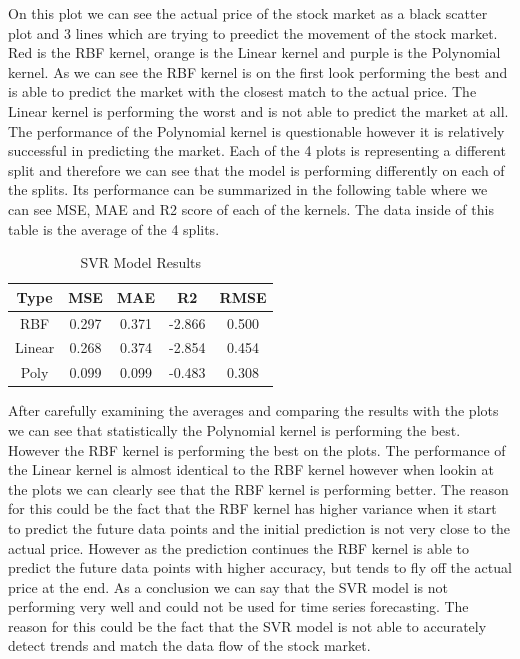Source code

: \documentclass{imc-inf}
\begin{document}
	On this plot we can see the actual price of the stock market as a black scatter plot and 3 lines which are trying to preedict the movement of the stock market. Red is the RBF kernel, orange is the Linear kernel and purple is the Polynomial kernel.
	As we can see the RBF kernel is on the first look performing the best and is able to predict the market with the closest match to the actual price. The Linear kernel is performing the worst and is not able to predict the market at all.
	The performance of the Polynomial kernel is questionable however it is relatively successful in predicting the market. Each of the 4 plots is representing a different split and therefore we can see that the model is performing differently on each of the splits.
	Its performance can be summarized in the following table where we can see MSE, MAE and R2 score of each of the kernels. The data inside of this table is the average of the 4 splits.
	
	
	\begin{table}[h!]
		\centering
		\begin{tabular}{|c|c|c|c|c|}
			\hline
			\textbf{Type} & \textbf{MSE} & \textbf{MAE} & \textbf{R2} & \textbf{RMSE} \\ \hline
			RBF & 0.297 & 0.371 & -2.866 & 0.500 \\ \hline
			Linear & 0.268 & 0.374 & -2.854 & 0.454\\ \hline
			Poly & 0.099 & 0.099 & -0.483 &  0.308 \\ \hline
		\end{tabular}
		\caption{SVR Model Results}
		\label{tab:svr_model_results}
	\end{table}
	After carefully examining the averages and comparing the results with the plots we can see that statistically the Polynomial kernel is performing the best. However the RBF kernel is performing the best on the plots.
	The performance of the Linear kernel is almost identical to the RBF kernel however when lookin at the plots we can clearly see that the RBF kernel is performing better. The reason for this could be the fact that the RBF kernel has higher variance
	when it start to predict the future data points and the initial prediction is not very close to the actual price. However as the prediction continues the RBF kernel is able to predict the future data points with higher accuracy, 
	but tends to fly off the actual price at the end. As a conclusion we can say that the SVR model is not performing very well and could not be used for time series forecasting. The reason for this could be the fact that the SVR model is not able to 
	accurately detect trends and match the data flow of the stock market.
	
\end{document}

---------------

**What to do**
Give the entries again, exactly and in full, with no image included.

**Response to this task**
Source code

: \documentclass{imc-inf}
\begin{document}
	On this plot we can see the actual price of the stock market as a black scatter plot and 3 lines which are trying to preedict the movement of the stock market. Red is the RBF kernel, orange is the Linear kernel and purple is the Polynomial kernel.
	As we can see the RBF kernel is on the first look performing the best and is able to predict the market with the closest match to the actual price. The Linear kernel is performing the worst and is not able to predict the market at all.
	The performance of the Polynomial kernel is questionable however it is relatively successful in predicting the market. Each of the 4 plots is representing a different split and therefore we can see that the model is performing differently on each of the splits.
	Its performance can be summarized in the following table where we can see MSE, MAE and R2 score of each of the kernels. The data inside of this table is the average of the 4 splits.
	
	
	\begin{table}[h!]
		\centering
		\begin{tabular}{|c|c|c|c|c|}
			\hline
			\textbf{Type} & \textbf{MSE} & \textbf{MAE} & \textbf{R2} & \textbf{RMSE} \\ \hline
			RBF & 0.297 & 0.371 & -2.866 & 0.500 \\ \hline
			Linear & 0.268 & 0.374 & -2.854 & 0.454\\ \hline
			Poly & 0.099 & 0.099 & -0.483 &  0.308 \\ \hline
		\end{tabular}
		\caption{SVR Model Results}
		\label{tab:svr_model_results}
	\end{table}
	After carefully examining the averages and comparing the results with the plots we can see that statistically the Polynomial kernel is performing the best. However the RBF kernel is performing the best on the plots.
	The performance of the Linear kernel is almost identical to the RBF kernel however when lookin at the plots we can clearly see that the RBF kernel is performing better. The reason for this could be the fact that the RBF kernel has higher variance
	when it start to predict the future data points and the initial prediction is not very close to the actual price. However as the prediction continues the RBF kernel is able to predict the future data points with higher accuracy, 
	but tends to fly off the actual price at the end. As a conclusion we can say that the SVR model is not performing very well and could not be used for time series forecasting. The reason for this could be the fact that the SVR model is not able to 
	accurately detect trends and match the data flow of the stock market.
	
\end{document}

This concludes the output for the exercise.